(Your task):
Begin at the top of the records below and print each line exactly until the line containing "coarse-grained \CFI. These" has been printed; any pictures are to be left out.

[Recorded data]

*** Begin section ***

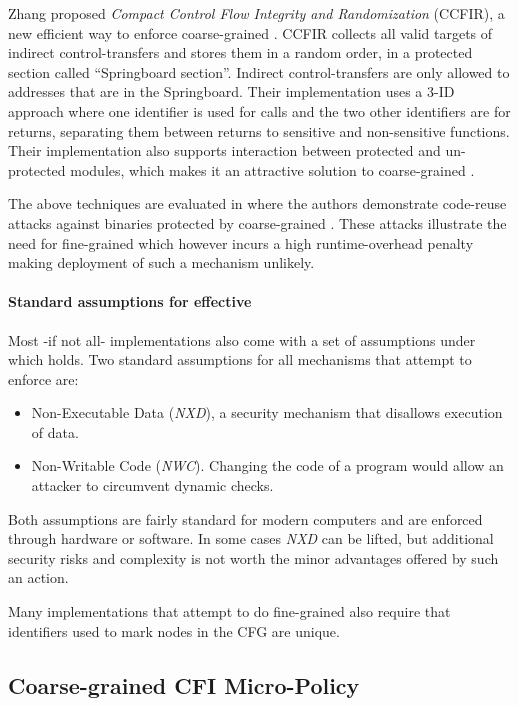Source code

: Zhang \ETAL \cite{Zhang2013} proposed \emph{Compact Control Flow Integrity
and Randomization} (CCFIR), a new efficient way to enforce coarse-grained \CFI.
CCFIR collects all valid targets of indirect control-transfers and stores them
in a random order, in a protected section called ``Springboard section''.
Indirect control-transfers are only allowed to addresses that are in the
Springboard. Their implementation uses a 3-ID approach where one identifier is
used for calls and the two other identifiers are for returns, separating them
between returns to sensitive and non-sensitive functions. Their implementation
also supports interaction between protected and un-protected modules, which
makes it an attractive solution to coarse-grained \CFI.

The above techniques are evaluated in \cite{outofcontrol_ieeesp2014} where
the authors demonstrate code-reuse attacks against binaries protected by
coarse-grained \CFI. These attacks illustrate the need for fine-grained
\CFI which however incurs a high runtime-overhead penalty making deployment
of such a mechanism unlikely.

\paragraph{Standard assumptions for effective \CFI}\label{sec:cfi_assumptions}

Most -if not all- \CFI implementations also come with a set of assumptions under
which \CFI holds. Two standard assumptions for all mechanisms that attempt to
enforce \CFI are:
\begin{itemize}
\item Non-Executable Data (\emph{NXD}), a security
mechanism that disallows execution of data.
\item Non-Writable Code (\emph{NWC}). Changing the code of a
program would allow an attacker to circumvent dynamic checks.
\end{itemize}

Both assumptions are fairly standard for modern computers and are enforced
through hardware or software. In some cases \emph{NXD} can be lifted, but
additional security risks and complexity is not worth the minor advantages
offered by such an action.

Many implementations that attempt to do fine-grained \CFI also require that
identifiers used to mark nodes in the CFG are unique.

\subsection{Coarse-grained CFI Micro-Policy}\label{sec:cfi_coarse}

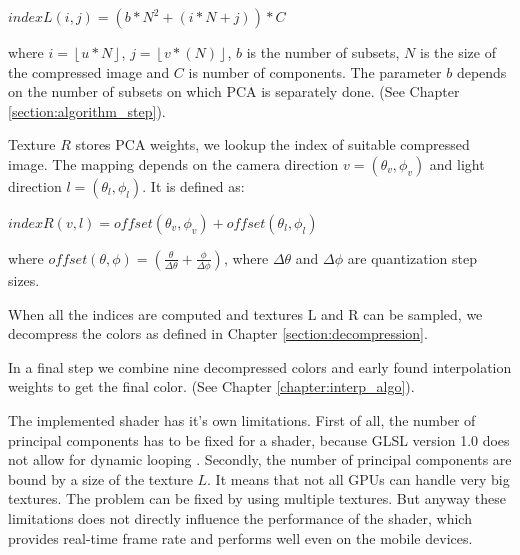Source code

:{\centering$indexL(i,j)= (b*N^2+ (i*N+j))*C$ \\}

where $i=\left \lfloor u*N\right \rfloor$, $j=\left \lfloor v*(N) \right \rfloor$, $b$ is the number of subsets, $N$ is the size of the compressed image and $C$ is number of components.
The parameter $b$ depends on the number of subsets on which PCA is separately done. (See Chapter \ref{section:algorithm_step}).

Texture $R$ stores PCA weights, we lookup the index of suitable compressed image.
The mapping depends on the camera direction $v=(\theta_v,\phi_v)$ and light direction $l=(\theta_l,\phi_l)$.
 It is defined as:

{\centering$ indexR(v,l)=offset(\theta_v,\phi_v)+offset(\theta_l,\phi_l)$\\}

where  $offset(\theta,\phi)=(\tfrac{\theta}{\Delta\theta}+\tfrac{\phi}{\Delta\phi})$, where $\Delta\theta$ and $\Delta\phi$ are quantization step sizes.

When all the indices are computed and textures L and R can be sampled, we decompress the colors as defined in Chapter \ref{section:decompression}.


In a final step we combine nine decompressed colors and early found interpolation weights to get the final color. (See Chapter \ref{chapter:interp_algo}).

The implemented shader has it's own limitations. First of all, the number of principal components has to be fixed for a shader, because GLSL version 1.0 does not allow for dynamic looping \cite{glsl}.
Secondly, the number of principal components are bound by a size of the texture $L$. It means that not all GPUs can handle very big textures. The problem can be fixed by using multiple textures.
But anyway these limitations does not directly influence the performance of the shader, which provides real-time frame rate and performs well even on the mobile devices. 






 



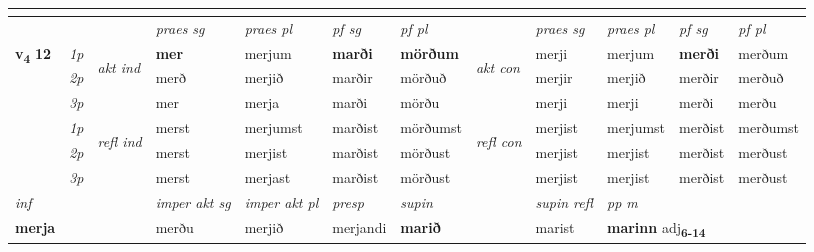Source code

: \begin{longtable}[l]{X>{\footnotesize\itshape}llXXXXlXXXX}
\midrule
   & \\
   \midrule
 & &   & \textit{praes sg}  & \textit{praes pl}    & \textit{ pf sg} & \textit{pf pl} & & \textit{praes sg}  & \textit{praes pl}    & \textit{pf sg} & \textit{pf pl }  \\ \cmidrule{4-7} \cmidrule{9-12}
 \multirow{2}{*}{{{\textbf{v{\textsubscript{4}}} \Large{\textbf{12}}}}}  & 1p & \multirow{3}{*}{\begin{turn}{90}\textit{akt ind}\end{turn}} & \textbf{mer} & merjum & \textbf{marði} & \textbf{mörðum} & \multirow{3}{*}{\begin{turn}{90}\textit{akt con}\end{turn}} &merji & merjum & \textbf{merði} & merðum\\*
 & 2p &  &  merð  & merjið & marðir & mörðuð & & merjir & merjið & merðir & merðuð \\*
 & 3p &  & mer & merja & marði & mörðu & & merji & merji& merði & merðu \\*
\cmidrule{4-7} \cmidrule{9-12}
 & 1p & \multirow{3}{*}{\begin{turn}{90}\textit{refl ind}\end{turn}}  & merst & merjumst & marðist & mörðumst & \multirow{3}{*}{\begin{turn}{90}\textit{refl con}\end{turn}}  &merjist & merjumst & merðist & merðumst \\*
 & 2p &  & merst & merjist & marðist & mörðust & &merjist & merjist & merðist & merðust \\*
 & 3p  & & merst & merjast & marðist & mörðust & & merjist & merjist& merðist & merðust \\*
\cmidrule{4-7} \cmidrule{9-12}

   {\textit{inf}} & &  & \textit{imper akt sg} & \textit{imper akt pl}   & \textit{presp} & \textit{supin} && \textit{supin refl} & \textit{pp m} \\*
  {\textbf{merja}} & && merðu  & merjið   & merjandi &  \textbf{marið} && marist & \multicolumn{2}{l}{\textbf{marinn} adj\textbf{\textsubscript{6-14}}} \\*

\midrule


\end{longtable}

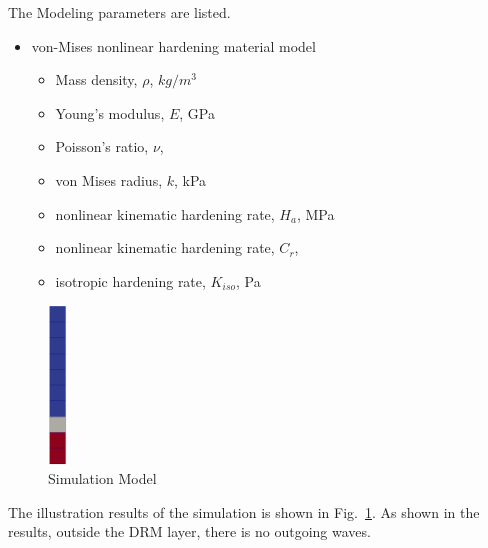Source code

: The Modeling parameters are listed.
\begin{itemize}
  \item von-Mises nonlinear hardening material model 
  \begin{itemize}
    \item Mass density, $\rho$, \enspace {} $kg/m^3$
    \item Young's modulus, $E$, \enspace {} GPa
    \item Poisson's ratio, $\nu$, \enspace {}
    \item von Mises radius, $k$, \enspace {} kPa
    \item nonlinear kinematic hardening rate, $H_a$, \enspace {} MPa
    \item nonlinear kinematic hardening rate, $C_r$, \enspace {}
    \item isotropic hardening rate, $K_{iso}$, \enspace {} Pa
  \end{itemize}
\end{itemize}





\begin{figure}[H]
  \centering
  \includegraphics[width = 0.5cm]{./Figure-files/nonlinear_analysis_steps/free_field_1D/overview.png}
  \caption{Simulation Model}
  \label{fig_decon_1D_motion_1D_model}
\end{figure}

The illustration results of the simulation is shown in Fig.~\ref{fig_decon_1D_motion_1D_model}.
As shown in the results, outside the DRM layer, there is no outgoing waves.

*** End section ***

(Written answer):
Source code

: Zhang \ETAL \cite{Zhang2013} proposed \emph{Compact Control Flow Integrity
and Randomization} (CCFIR), a new efficient way to enforce coarse-grained \CFI.
CCFIR collects all valid targets of indirect control-transfers and stores them
in a random order, in a protected section called ``Springboard section''.
Indirect control-transfers are only allowed to addresses that are in the
Springboard. Their implementation uses a 3-ID approach where one identifier is
used for calls and the two other identifiers are for returns, separating them
between returns to sensitive and non-sensitive functions. Their implementation
also supports interaction between protected and un-protected modules, which
makes it an attractive solution to coarse-grained \CFI.

The above techniques are evaluated in \cite{outofcontrol_ieeesp2014} where
the authors demonstrate code-reuse attacks against binaries protected by
coarse-grained \CFI. These attacks illustrate the need for fine-grained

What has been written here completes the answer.